++++ SUPPLIED ENTRIES
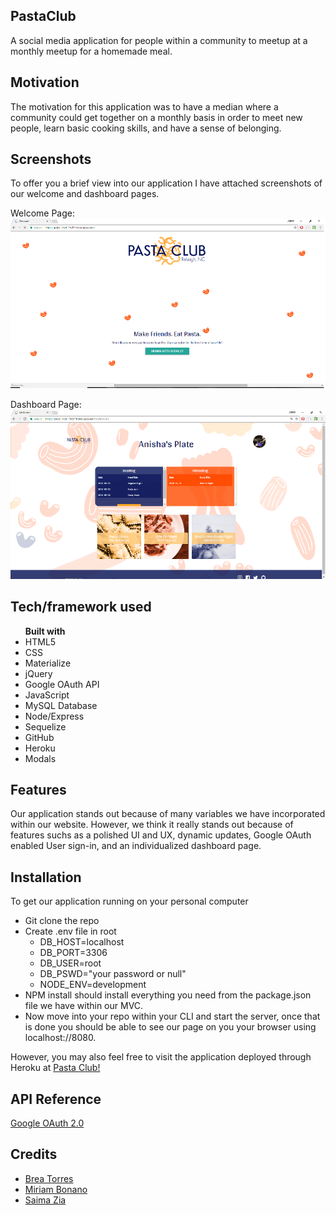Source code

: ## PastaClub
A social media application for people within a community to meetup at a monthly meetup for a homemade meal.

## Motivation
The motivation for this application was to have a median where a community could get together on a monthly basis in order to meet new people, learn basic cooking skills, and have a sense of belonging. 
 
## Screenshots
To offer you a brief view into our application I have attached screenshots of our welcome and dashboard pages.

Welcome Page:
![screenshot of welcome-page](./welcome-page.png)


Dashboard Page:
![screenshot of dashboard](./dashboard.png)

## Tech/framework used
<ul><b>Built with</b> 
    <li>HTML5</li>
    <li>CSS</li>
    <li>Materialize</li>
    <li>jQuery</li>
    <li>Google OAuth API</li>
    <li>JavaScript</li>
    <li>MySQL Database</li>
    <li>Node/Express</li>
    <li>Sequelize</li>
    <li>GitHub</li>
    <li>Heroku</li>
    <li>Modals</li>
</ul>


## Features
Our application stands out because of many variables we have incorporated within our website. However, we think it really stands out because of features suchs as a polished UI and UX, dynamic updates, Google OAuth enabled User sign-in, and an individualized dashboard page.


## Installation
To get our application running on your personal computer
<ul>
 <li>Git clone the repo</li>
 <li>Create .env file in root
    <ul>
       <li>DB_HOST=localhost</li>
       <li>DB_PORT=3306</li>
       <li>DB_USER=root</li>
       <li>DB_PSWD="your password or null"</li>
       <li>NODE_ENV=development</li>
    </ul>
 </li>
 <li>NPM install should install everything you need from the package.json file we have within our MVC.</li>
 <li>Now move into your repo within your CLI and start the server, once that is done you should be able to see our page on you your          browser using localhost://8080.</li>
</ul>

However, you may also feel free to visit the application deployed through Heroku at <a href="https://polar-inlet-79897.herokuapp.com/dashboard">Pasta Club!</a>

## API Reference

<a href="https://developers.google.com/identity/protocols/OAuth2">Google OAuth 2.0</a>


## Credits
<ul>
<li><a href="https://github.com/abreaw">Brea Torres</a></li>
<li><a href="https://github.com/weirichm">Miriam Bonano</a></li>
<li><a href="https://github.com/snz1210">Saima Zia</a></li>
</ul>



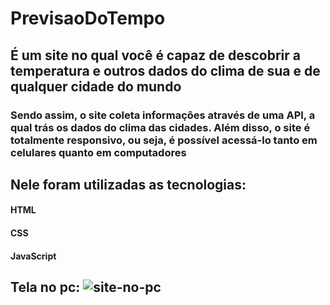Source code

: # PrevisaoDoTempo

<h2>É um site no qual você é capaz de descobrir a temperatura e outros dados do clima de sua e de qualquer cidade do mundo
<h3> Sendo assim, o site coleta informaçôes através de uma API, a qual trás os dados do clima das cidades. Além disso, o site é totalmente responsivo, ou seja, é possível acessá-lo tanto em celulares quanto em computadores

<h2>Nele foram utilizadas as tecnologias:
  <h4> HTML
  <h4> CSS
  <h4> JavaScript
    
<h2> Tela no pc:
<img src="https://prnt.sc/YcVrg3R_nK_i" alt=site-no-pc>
++++++++
++++ SUPPLIED ENTRIES
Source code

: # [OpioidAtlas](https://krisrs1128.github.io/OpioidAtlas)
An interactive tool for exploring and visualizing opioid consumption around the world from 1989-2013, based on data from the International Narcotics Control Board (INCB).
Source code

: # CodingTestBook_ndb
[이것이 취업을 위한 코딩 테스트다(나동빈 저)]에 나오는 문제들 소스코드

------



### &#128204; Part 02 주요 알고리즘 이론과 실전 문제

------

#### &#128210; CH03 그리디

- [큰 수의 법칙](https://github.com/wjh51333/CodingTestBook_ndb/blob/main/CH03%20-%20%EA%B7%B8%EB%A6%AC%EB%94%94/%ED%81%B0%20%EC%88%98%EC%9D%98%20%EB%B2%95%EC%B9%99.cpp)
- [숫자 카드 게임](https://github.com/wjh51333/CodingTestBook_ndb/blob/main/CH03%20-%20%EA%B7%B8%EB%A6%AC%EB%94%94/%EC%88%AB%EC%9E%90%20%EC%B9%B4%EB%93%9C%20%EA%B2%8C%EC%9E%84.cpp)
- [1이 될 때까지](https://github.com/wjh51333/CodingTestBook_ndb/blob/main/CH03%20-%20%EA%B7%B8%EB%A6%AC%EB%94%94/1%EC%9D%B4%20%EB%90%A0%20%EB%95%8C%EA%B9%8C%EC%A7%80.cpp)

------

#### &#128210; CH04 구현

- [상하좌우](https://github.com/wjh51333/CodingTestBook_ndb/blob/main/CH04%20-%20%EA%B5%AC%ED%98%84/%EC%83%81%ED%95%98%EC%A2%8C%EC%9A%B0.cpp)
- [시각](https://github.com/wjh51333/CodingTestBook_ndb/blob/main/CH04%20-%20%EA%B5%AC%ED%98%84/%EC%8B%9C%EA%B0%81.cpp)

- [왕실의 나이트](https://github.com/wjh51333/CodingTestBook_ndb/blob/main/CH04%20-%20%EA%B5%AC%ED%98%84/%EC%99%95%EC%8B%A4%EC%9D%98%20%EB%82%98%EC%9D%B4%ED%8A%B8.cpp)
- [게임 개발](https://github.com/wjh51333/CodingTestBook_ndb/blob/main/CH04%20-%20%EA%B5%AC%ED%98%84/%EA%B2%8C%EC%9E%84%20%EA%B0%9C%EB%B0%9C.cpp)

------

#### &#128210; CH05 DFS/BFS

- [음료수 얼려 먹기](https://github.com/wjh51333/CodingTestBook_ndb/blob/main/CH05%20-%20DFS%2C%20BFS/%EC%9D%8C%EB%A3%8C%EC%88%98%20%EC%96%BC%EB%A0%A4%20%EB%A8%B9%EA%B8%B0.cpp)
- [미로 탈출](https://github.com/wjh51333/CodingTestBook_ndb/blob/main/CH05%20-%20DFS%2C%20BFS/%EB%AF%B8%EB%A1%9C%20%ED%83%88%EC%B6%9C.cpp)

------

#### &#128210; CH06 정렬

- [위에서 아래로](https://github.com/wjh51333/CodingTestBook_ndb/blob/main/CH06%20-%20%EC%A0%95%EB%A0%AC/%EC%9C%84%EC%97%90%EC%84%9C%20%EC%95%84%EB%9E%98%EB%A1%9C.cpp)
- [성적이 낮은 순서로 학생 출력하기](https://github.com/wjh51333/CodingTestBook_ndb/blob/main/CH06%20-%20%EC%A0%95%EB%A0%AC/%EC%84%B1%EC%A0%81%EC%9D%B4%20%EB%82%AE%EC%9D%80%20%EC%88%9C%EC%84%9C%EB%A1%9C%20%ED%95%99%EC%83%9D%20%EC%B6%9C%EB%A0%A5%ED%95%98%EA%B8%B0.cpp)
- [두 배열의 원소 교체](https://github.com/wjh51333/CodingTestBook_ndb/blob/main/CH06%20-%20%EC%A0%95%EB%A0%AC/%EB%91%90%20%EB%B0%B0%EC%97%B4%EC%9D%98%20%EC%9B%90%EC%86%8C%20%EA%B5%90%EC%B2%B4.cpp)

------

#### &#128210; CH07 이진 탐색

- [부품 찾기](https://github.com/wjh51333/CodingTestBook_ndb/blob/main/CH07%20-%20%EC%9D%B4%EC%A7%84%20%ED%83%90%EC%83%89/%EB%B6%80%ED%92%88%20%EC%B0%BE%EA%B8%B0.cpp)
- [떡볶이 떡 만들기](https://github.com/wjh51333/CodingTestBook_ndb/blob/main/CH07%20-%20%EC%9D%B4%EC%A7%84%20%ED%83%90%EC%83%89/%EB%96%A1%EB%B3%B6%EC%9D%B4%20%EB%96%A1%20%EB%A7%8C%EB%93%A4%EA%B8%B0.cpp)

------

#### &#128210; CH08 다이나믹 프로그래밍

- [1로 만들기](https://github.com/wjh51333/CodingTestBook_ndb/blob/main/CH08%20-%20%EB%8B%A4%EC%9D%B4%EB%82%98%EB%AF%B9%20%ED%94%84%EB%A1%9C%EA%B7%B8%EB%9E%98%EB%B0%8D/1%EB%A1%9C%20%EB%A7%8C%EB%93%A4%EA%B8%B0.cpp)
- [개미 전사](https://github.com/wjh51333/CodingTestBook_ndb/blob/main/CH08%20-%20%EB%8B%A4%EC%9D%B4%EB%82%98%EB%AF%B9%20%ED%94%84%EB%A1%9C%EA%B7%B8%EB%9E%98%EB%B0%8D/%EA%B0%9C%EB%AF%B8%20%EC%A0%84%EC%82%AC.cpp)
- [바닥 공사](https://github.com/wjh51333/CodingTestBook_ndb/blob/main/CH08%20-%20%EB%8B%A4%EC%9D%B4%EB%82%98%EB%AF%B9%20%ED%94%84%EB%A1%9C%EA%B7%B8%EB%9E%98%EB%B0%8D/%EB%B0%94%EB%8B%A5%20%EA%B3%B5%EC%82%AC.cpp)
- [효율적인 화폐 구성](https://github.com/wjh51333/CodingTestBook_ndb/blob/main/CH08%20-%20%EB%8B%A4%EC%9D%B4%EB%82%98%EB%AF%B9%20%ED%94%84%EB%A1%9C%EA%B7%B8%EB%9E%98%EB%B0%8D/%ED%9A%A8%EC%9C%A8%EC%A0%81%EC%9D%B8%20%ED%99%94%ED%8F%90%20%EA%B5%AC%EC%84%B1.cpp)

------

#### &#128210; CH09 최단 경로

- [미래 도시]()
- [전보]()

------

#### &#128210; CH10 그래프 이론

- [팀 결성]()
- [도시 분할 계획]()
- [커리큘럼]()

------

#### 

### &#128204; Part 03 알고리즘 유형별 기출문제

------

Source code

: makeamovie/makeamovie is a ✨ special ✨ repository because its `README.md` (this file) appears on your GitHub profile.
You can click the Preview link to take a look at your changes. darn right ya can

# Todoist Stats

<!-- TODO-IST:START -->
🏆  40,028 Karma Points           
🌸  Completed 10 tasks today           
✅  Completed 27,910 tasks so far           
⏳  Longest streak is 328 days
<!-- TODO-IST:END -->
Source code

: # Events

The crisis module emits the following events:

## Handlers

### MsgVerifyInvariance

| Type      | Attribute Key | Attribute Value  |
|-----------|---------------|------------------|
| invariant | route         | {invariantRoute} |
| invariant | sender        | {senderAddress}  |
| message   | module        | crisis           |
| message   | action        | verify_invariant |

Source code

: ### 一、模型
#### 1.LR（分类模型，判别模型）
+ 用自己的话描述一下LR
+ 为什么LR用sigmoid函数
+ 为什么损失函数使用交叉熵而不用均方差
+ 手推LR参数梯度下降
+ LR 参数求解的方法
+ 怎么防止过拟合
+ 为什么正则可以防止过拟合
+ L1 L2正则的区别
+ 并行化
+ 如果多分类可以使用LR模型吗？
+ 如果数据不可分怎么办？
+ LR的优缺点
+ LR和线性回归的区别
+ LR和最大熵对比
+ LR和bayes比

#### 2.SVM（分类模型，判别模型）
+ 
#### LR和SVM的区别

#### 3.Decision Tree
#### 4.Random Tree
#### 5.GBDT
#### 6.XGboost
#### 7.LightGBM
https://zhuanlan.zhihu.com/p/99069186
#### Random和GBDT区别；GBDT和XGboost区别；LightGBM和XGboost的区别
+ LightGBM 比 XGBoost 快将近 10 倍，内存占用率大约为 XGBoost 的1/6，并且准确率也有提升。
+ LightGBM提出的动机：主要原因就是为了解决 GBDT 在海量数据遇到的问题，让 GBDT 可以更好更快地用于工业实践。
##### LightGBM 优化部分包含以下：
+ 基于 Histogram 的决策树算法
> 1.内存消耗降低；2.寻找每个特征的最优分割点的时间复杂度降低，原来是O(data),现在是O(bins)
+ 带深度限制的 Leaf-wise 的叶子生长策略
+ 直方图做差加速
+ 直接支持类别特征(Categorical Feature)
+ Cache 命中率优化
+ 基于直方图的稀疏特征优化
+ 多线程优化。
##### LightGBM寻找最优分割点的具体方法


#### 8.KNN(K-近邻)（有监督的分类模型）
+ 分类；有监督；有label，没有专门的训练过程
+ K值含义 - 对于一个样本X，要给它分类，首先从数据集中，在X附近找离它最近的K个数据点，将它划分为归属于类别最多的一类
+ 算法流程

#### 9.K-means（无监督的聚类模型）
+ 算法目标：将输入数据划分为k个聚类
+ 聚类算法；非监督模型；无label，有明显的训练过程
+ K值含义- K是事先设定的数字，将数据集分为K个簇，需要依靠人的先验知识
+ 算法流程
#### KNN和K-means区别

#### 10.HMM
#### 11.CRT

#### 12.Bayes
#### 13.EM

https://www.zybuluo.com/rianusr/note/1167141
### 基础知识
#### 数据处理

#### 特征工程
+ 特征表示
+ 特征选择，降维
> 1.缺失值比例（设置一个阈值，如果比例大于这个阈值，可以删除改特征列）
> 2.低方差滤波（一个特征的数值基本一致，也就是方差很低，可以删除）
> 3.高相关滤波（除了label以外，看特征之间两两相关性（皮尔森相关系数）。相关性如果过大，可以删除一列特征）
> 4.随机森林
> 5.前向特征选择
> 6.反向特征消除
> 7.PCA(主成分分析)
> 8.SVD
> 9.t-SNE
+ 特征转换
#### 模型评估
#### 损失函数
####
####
++++++++
++++ SUPPLIED ENTRIES
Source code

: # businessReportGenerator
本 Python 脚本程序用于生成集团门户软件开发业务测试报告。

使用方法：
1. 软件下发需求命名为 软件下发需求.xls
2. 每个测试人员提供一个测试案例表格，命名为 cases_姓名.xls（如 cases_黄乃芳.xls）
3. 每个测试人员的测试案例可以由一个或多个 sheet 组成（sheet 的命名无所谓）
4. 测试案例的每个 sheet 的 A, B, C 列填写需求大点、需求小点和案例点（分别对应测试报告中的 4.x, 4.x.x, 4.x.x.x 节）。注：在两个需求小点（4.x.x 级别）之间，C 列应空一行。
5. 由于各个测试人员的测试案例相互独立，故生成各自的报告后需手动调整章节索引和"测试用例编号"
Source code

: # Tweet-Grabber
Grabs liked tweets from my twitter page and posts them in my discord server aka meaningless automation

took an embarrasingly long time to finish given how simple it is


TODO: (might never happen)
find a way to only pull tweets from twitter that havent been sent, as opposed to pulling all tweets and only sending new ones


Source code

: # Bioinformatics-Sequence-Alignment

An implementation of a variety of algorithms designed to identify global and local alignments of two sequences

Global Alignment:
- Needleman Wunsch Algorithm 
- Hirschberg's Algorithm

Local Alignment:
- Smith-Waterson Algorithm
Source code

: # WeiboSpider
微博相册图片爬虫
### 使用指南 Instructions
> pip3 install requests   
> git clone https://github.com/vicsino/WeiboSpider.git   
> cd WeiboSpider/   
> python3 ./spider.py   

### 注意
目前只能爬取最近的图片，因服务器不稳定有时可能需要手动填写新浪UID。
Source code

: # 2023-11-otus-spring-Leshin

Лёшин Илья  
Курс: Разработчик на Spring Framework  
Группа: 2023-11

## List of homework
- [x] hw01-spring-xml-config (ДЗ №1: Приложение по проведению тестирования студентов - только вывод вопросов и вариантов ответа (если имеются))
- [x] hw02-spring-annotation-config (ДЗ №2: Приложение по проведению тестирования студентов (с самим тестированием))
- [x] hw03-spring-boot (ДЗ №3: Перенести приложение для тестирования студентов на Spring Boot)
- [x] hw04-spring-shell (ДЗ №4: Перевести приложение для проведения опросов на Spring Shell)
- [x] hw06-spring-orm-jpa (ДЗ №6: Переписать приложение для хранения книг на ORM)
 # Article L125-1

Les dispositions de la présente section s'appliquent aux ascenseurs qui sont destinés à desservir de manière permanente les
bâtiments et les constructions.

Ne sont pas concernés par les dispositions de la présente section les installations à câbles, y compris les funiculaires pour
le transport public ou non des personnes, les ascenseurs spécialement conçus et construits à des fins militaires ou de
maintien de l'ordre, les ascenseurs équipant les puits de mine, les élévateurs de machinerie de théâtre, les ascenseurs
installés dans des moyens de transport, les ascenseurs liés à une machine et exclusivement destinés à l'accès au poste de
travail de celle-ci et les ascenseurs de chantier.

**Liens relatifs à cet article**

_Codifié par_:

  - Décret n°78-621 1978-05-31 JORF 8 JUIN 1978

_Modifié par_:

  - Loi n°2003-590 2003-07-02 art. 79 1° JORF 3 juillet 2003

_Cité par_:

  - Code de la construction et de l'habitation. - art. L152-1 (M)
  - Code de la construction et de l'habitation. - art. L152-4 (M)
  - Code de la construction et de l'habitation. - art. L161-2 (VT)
++++++++
Output the lines of the records above exactly as they appear, from the line containing "- [상하좌우](https" through the line containing "- [성적이 낮은 순서로".

* **ANSWER AREA**:
- [상하좌우](https://github.com/wjh51333/CodingTestBook_ndb/blob/main/CH04%20-%20%EA%B5%AC%ED%98%84/%EC%83%81%ED%95%98%EC%A2%8C%EC%9A%B0.cpp)
- [시각](https://github.com/wjh51333/CodingTestBook_ndb/blob/main/CH04%20-%20%EA%B5%AC%ED%98%84/%EC%8B%9C%EA%B0%81.cpp)

- [왕실의 나이트](https://github.com/wjh51333/CodingTestBook_ndb/blob/main/CH04%20-%20%EA%B5%AC%ED%98%84/%EC%99%95%EC%8B%A4%EC%9D%98%20%EB%82%98%EC%9D%B4%ED%8A%B8.cpp)
- [게임 개발](https://github.com/wjh51333/CodingTestBook_ndb/blob/main/CH04%20-%20%EA%B5%AC%ED%98%84/%EA%B2%8C%EC%9E%84%20%EA%B0%9C%EB%B0%9C.cpp)

------

#### &#128210; CH05 DFS/BFS

- [음료수 얼려 먹기](https://github.com/wjh51333/CodingTestBook_ndb/blob/main/CH05%20-%20DFS%2C%20BFS/%EC%9D%8C%EB%A3%8C%EC%88%98%20%EC%96%BC%EB%A0%A4%20%EB%A8%B9%EA%B8%B0.cpp)
- [미로 탈출](https://github.com/wjh51333/CodingTestBook_ndb/blob/main/CH05%20-%20DFS%2C%20BFS/%EB%AF%B8%EB%A1%9C%20%ED%83%88%EC%B6%9C.cpp)

------

#### &#128210; CH06 정렬

- [위에서 아래로](https://github.com/wjh51333/CodingTestBook_ndb/blob/main/CH06%20-%20%EC%A0%95%EB%A0%AC/%EC%9C%84%EC%97%90%EC%84%9C%20%EC%95%84%EB%9E%98%EB%A1%9C.cpp)
- [성적이 낮은 순서로 학생 출력하기](https://github.com/wjh51333/CodingTestBook_ndb/blob/main/CH06%20-%20%EC%A0%95%EB%A0%AC/%EC%84%B1%EC%A0%81%EC%9D%B4%20%EB%82%AE%EC%9D%80%20%EC%88%9C%EC%84%9C%EB%A1%9C%20%ED%95%99%EC%83%9D%20%EC%B6%9C%EB%A0%A5%ED%95%98%EA%B8%B0.cpp)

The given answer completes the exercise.